Жак Дюпен — в ряду своих сверстников и друзей Ива Бонфуа, Андре Дю Буше, Филиппа Жакоте, Лорана Гаспара, Клода Виже, Жан-Клода Ренара, начинавших под эгидой сюрреализма, но решительно из-под нее ушедших, — дебютировал в пятидесятых. Его напутствовал один из крупнейших сюрреалистов Рене Шар, фронтиспис его первой книги рисовал опять-таки сюрреалист Андре Массон (следующую, в 1956-м, сопровождал рисунок Джакометти, третью, в 1958-м, — рисунок Миро, а это мастера того же сюрреалистского круга). Молодого южанина заметили и приветили другие, старшие, — Бланшо, Реверди, Понж, Лейрис. В полный рост Дюпен-поэт предстал в книгах уже шестидесятых годов, одна из которых здесь в небольших отрывках и дана (входивший в нее цикл «Растущая ночь» тогда же перевел на немецкий язык друг Дюпена Пауль Целан).

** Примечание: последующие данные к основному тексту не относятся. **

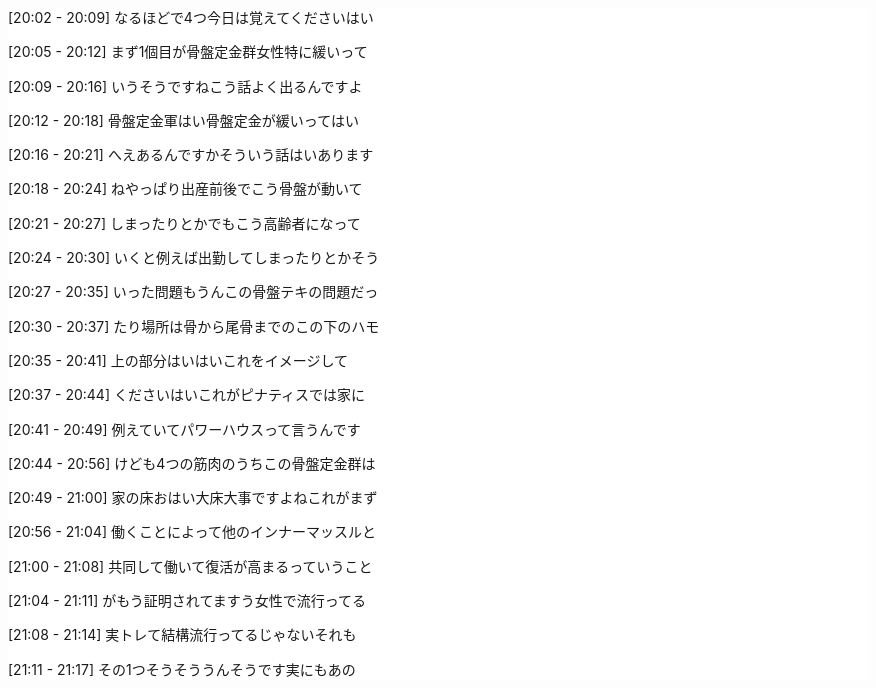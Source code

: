 [20:02 - 20:09]
なるほどで4つ今日は覚えてくださいはい

[20:05 - 20:12]
まず1個目が骨盤定金群女性特に緩いって

[20:09 - 20:16]
いうそうですねこう話よく出るんですよ

[20:12 - 20:18]
骨盤定金軍はい骨盤定金が緩いってはい

[20:16 - 20:21]
へえあるんですかそういう話はいあります

[20:18 - 20:24]
ねやっぱり出産前後でこう骨盤が動いて

[20:21 - 20:27]
しまったりとかでもこう高齢者になって

[20:24 - 20:30]
いくと例えば出勤してしまったりとかそう

[20:27 - 20:35]
いった問題もうんこの骨盤テキの問題だっ

[20:30 - 20:37]
たり場所は骨から尾骨までのこの下のハモ

[20:35 - 20:41]
上の部分はいはいこれをイメージして

[20:37 - 20:44]
くださいはいこれがピナティスでは家に

[20:41 - 20:49]
例えていてパワーハウスって言うんです

[20:44 - 20:56]
けども4つの筋肉のうちこの骨盤定金群は

[20:49 - 21:00]
家の床おはい大床大事ですよねこれがまず

[20:56 - 21:04]
働くことによって他のインナーマッスルと

[21:00 - 21:08]
共同して働いて復活が高まるっていうこと

[21:04 - 21:11]
がもう証明されてますう女性で流行ってる

[21:08 - 21:14]
実トレて結構流行ってるじゃないそれも

[21:11 - 21:17]
その1つそうそううんそうです実にもあの
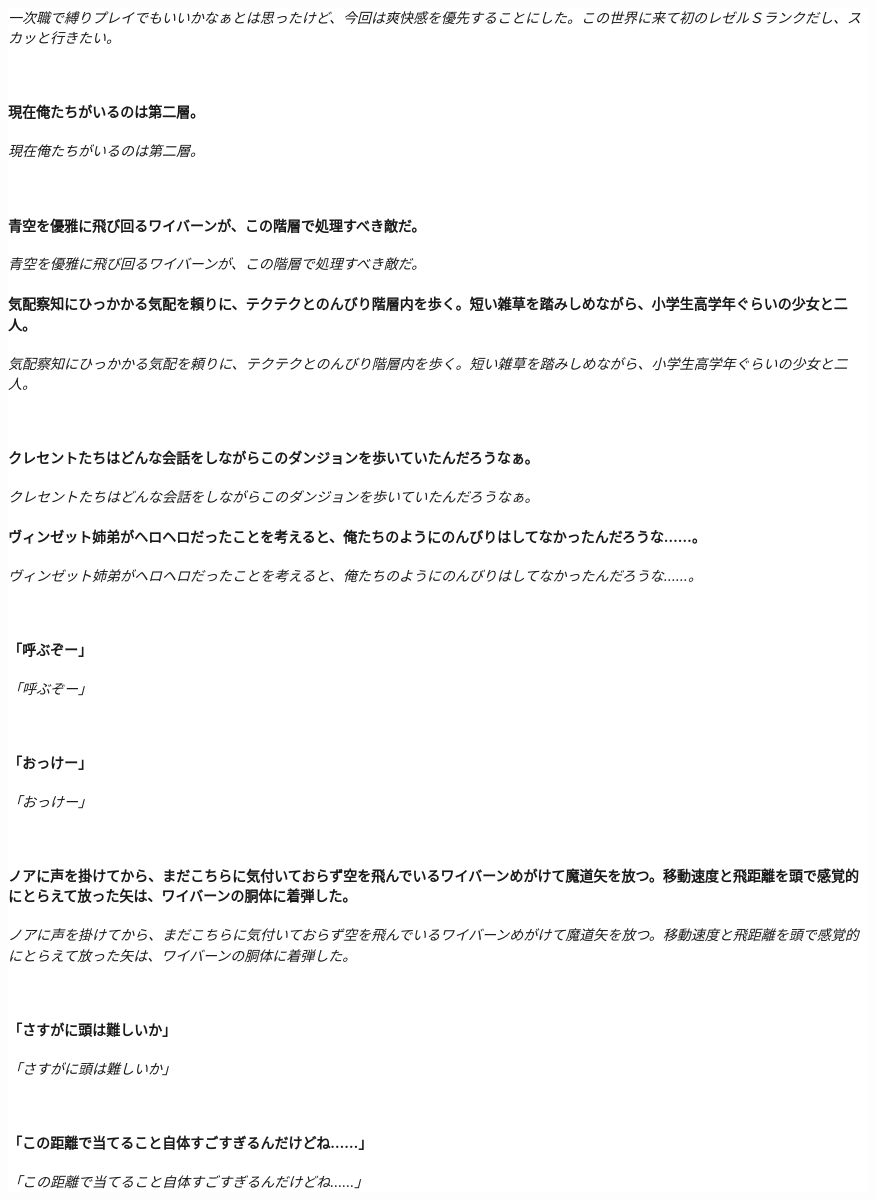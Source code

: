 *一次職で縛りプレイでもいいかなぁとは思ったけど、今回は爽快感を優先することにした。この世界に来て初のレゼルＳランクだし、スカッと行きたい。*

&nbsp;

#### 現在俺たちがいるのは第二層。

*現在俺たちがいるのは第二層。*

&nbsp;

#### 青空を優雅に飛び回るワイバーンが、この階層で処理すべき敵だ。

*青空を優雅に飛び回るワイバーンが、この階層で処理すべき敵だ。*

#### 気配察知にひっかかる気配を頼りに、テクテクとのんびり階層内を歩く。短い雑草を踏みしめながら、小学生高学年ぐらいの少女と二人。

*気配察知にひっかかる気配を頼りに、テクテクとのんびり階層内を歩く。短い雑草を踏みしめながら、小学生高学年ぐらいの少女と二人。*

&nbsp;

#### クレセントたちはどんな会話をしながらこのダンジョンを歩いていたんだろうなぁ。

*クレセントたちはどんな会話をしながらこのダンジョンを歩いていたんだろうなぁ。*

#### ヴィンゼット姉弟がヘロヘロだったことを考えると、俺たちのようにのんびりはしてなかったんだろうな……。

*ヴィンゼット姉弟がヘロヘロだったことを考えると、俺たちのようにのんびりはしてなかったんだろうな……。*

&nbsp;

#### 「呼ぶぞー」

*「呼ぶぞー」*

&nbsp;

#### 「おっけー」

*「おっけー」*

&nbsp;

#### ノアに声を掛けてから、まだこちらに気付いておらず空を飛んでいるワイバーンめがけて魔道矢を放つ。移動速度と飛距離を頭で感覚的にとらえて放った矢は、ワイバーンの胴体に着弾した。

*ノアに声を掛けてから、まだこちらに気付いておらず空を飛んでいるワイバーンめがけて魔道矢を放つ。移動速度と飛距離を頭で感覚的にとらえて放った矢は、ワイバーンの胴体に着弾した。*

&nbsp;

#### 「さすがに頭は難しいか」

*「さすがに頭は難しいか」*

&nbsp;

#### 「この距離で当てること自体すごすぎるんだけどね……」

*「この距離で当てること自体すごすぎるんだけどね……」*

Ключевым для дюпеновской поэтики тех лет крупнейший критик и историк французской словесности Жан-Пьер Ришар назвал слово «brisure», разлом. Читатели даже в приводимых скромных по объему фрагментах легко уловят сквозные мотивы тогдашней лирики Дюпена — ночь, гора / камень, огонь, разрыв / раскол, лезвие, схватка, исчезновение / небытие. Может быть, еще важнее другое: неустранимо вопрошающая природа этой лирики, настороженной по отношению и к слову, и тому «я», которое все-таки решается его произнести. Поэт здесь мучительно ищет себя, чтобы решительно самоуничтожиться, и это, хочу подчеркнуть, не просто глубоко персональная тема Дюпена, но и черта поколения, формировавшегося в годы всемирной бойни, в тени нацистского Аушвица и вишистского коллаборационизма, в десятилетие между «Ненавистью к поэзии» Жоржа Батая (1947) и «Эрой подозрения» Натали Саррот (1956). «…общепринятому языку, — писал Дюпен в предисловии к важному для него сборнику шестидесятых годов „Карабкаться“, — поэт доверяется только с тем, чтобы его приумножить и утратить, оставшись, со своей стороны, признанным и отвергнутым родной речью. Коммуникация, которая тут возникает, даже если следующее слово просто соединить с предыдущим, — не обмен, а обман, перебор, глубочайшее недоразумение. Стихи стремятся к одному: чтобы их огонь разделили, но в отсутствие поэта. Поэтому все, что он втягивает в собственные становление и опыт, все, что влечет его за собой и не дается слову, в конце концов, изгоняет поэта с места казни, испепеляет его имя и говорит его голосом».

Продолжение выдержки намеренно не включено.